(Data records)
________

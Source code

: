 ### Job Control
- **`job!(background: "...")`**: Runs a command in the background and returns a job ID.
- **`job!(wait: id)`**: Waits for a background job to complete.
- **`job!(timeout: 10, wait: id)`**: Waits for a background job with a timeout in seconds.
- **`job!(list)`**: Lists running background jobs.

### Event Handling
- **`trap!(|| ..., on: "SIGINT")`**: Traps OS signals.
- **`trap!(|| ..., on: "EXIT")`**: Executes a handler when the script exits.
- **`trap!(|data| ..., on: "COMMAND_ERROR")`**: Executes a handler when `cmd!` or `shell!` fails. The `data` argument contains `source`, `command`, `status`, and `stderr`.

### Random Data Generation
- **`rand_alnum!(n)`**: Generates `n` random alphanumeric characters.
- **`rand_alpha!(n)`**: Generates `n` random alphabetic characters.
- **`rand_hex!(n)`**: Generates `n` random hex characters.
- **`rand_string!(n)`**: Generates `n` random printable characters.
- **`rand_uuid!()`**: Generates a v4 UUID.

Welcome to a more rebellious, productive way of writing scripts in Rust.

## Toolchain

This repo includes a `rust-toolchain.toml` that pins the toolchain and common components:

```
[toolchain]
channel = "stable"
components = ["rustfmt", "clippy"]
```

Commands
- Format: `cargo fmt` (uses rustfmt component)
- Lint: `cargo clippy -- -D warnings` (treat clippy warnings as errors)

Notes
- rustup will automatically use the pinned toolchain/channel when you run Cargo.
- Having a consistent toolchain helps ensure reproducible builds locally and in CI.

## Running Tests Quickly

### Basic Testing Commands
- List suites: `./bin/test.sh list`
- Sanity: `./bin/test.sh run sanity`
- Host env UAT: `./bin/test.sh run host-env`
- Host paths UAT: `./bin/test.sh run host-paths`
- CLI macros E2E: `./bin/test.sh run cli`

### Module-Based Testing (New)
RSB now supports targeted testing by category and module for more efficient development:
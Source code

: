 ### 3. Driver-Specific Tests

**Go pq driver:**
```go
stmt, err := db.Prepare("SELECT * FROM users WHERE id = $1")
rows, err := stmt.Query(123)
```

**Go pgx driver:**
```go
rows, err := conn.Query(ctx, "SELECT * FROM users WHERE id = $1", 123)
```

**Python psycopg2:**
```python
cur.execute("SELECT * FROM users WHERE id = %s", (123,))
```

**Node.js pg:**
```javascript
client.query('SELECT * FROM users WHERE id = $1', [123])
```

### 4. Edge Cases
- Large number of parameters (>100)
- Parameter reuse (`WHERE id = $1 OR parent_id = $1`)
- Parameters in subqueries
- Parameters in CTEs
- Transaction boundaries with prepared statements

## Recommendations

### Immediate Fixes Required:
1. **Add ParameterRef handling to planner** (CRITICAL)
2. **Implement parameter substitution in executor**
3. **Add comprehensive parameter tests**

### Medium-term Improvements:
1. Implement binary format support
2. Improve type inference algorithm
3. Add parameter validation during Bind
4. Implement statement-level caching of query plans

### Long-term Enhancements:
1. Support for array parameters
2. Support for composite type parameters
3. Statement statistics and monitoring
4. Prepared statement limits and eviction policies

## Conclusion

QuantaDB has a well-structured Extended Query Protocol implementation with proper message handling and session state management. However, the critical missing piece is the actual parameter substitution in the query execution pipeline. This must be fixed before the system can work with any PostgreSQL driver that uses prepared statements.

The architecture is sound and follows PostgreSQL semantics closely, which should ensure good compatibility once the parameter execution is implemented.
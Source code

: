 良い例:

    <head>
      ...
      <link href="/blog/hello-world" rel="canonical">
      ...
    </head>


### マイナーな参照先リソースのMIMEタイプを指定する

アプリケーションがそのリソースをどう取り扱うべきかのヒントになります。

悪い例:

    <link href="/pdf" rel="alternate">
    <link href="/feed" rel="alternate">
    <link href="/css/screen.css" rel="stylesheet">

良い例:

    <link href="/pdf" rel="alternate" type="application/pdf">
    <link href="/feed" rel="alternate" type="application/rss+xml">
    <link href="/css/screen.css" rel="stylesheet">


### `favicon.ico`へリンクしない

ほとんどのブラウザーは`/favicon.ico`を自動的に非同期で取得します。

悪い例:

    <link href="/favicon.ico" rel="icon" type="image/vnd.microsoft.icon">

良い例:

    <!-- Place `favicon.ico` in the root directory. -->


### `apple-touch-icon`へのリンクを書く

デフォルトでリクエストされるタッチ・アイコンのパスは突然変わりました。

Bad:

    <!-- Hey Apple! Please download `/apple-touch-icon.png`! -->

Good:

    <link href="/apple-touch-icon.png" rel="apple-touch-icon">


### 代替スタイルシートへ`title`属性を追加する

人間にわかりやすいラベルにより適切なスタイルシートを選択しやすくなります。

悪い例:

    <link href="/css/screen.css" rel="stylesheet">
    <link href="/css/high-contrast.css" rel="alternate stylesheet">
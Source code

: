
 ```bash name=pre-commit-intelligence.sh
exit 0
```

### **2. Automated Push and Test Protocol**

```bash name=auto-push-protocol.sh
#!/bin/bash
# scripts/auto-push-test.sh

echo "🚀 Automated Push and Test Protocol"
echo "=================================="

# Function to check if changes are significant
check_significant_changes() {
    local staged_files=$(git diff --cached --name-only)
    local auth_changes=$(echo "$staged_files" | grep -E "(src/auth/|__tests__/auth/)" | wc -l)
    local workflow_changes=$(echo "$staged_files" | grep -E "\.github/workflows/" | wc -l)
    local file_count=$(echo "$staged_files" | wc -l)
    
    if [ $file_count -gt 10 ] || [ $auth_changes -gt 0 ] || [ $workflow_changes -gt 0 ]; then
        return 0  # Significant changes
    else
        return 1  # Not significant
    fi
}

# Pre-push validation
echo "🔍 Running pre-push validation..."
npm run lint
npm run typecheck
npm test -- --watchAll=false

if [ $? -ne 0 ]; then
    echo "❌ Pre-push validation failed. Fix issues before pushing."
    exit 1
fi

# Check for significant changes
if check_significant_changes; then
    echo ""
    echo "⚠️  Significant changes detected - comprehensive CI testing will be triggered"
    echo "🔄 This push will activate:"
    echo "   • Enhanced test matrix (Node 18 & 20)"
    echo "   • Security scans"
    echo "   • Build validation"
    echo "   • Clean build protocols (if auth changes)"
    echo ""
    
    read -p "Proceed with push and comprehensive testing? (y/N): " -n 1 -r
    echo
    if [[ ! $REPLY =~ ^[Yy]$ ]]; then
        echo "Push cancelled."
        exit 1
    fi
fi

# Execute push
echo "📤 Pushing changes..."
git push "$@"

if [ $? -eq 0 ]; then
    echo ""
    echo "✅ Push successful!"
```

________

Tally the lines above containing "rows"; give only the number.

2